§ **Problem requirements**
Set down every record below exactly as it stands, minus the pictures.

******************************

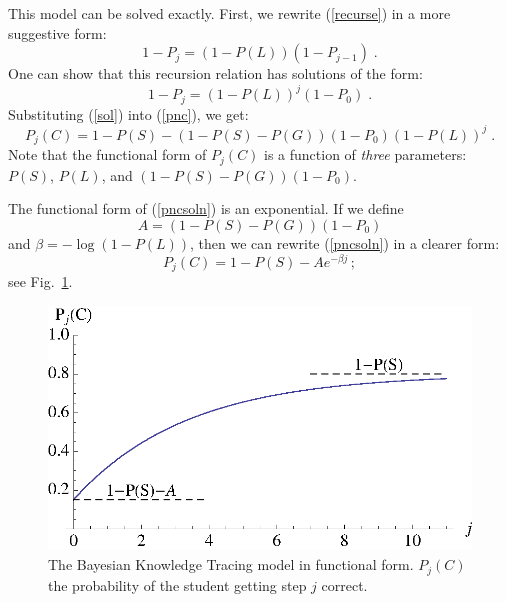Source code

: \documentclass[11pt,letterpaper]{article}
\begin{document}
This model can be  solved exactly.  First, we rewrite (\ref{recurse}) in a
more suggestive form:
%
\begin{equation}
        1-P_j = \left(1-P(L)\right) \left(1-P_{j-1}\right) \; .
\end{equation}
%
One can show that this recursion relation has solutions of the form:
%
\begin{equation}
            1-P_j = \left(1-P(L)\right)^j\left(1-P_0\right) \; .
	    \label{sol}
\end{equation}
%
%
Substituting (\ref{sol}) into (\ref{pnc}), we get:
%
\begin{equation}
         P_j(C) = 1-P(S) -\left(1-P(S)-P(G)\right) \left(1-P_0\right)
                   \left(1-P(L)\right)^j \; . \label{pncsoln}
\end{equation}
%
Note that the functional form of $P_j(C)$ is a function of {\em three}
parameters:  $P(S)$, $P(L)$, and $\left(1-P(S)-P(G)\right) \left(1-P_0\right)$.

The functional form of (\ref{pncsoln}) is an exponential.
If we define
%
\begin{equation} 
          A=\left(1-P(S)-P(G)\right) \left(1-P_0\right)  \label{aa}
\end{equation}
%
 and $\beta=-\log(1-P(L))$, then we can rewrite (\ref{pncsoln}) in 
a clearer form:
%
\begin{equation}
         P_j(C) = 1-P(S) -A e^{-\beta j} \, ;
\end{equation}
%
see Fig.~\ref{bktgraph}.

\begin{figure}
\centering\includegraphics{exponential.eps}
\caption{The Bayesian Knowledge Tracing model in functional form. 
          $P_j(C)$ the probability of  the student getting step $j$ correct.}
 \label{bktgraph}
\end{figure}
\end{document}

******************************

§ **Output of the exercise**
Source code

: \documentclass[11pt,letterpaper]{article}
\begin{document}
This model can be  solved exactly.  First, we rewrite (\ref{recurse}) in a
more suggestive form:
%
\begin{equation}
        1-P_j = \left(1-P(L)\right) \left(1-P_{j-1}\right) \; .
\end{equation}
%
One can show that this recursion relation has solutions of the form:
%
\begin{equation}
            1-P_j = \left(1-P(L)\right)^j\left(1-P_0\right) \; .
	    \label{sol}
\end{equation}
%
%
Substituting (\ref{sol}) into (\ref{pnc}), we get:
%
\begin{equation}
         P_j(C) = 1-P(S) -\left(1-P(S)-P(G)\right) \left(1-P_0\right)
                   \left(1-P(L)\right)^j \; . \label{pncsoln}
\end{equation}
%
Note that the functional form of $P_j(C)$ is a function of {\em three}
parameters:  $P(S)$, $P(L)$, and $\left(1-P(S)-P(G)\right) \left(1-P_0\right)$.

The functional form of (\ref{pncsoln}) is an exponential.
If we define
%
\begin{equation} 
          A=\left(1-P(S)-P(G)\right) \left(1-P_0\right)  \label{aa}
\end{equation}
%
 and $\beta=-\log(1-P(L))$, then we can rewrite (\ref{pncsoln}) in 
a clearer form:
%
\begin{equation}
         P_j(C) = 1-P(S) -A e^{-\beta j} \, ;
\end{equation}
%
see Fig.~\ref{bktgraph}.

\begin{figure}
\centering\includegraphics{exponential.eps}
\caption{The Bayesian Knowledge Tracing model in functional form. 
          $P_j(C)$ the probability of  the student getting step $j$ correct.}
 \label{bktgraph}
\end{figure}
\end{document}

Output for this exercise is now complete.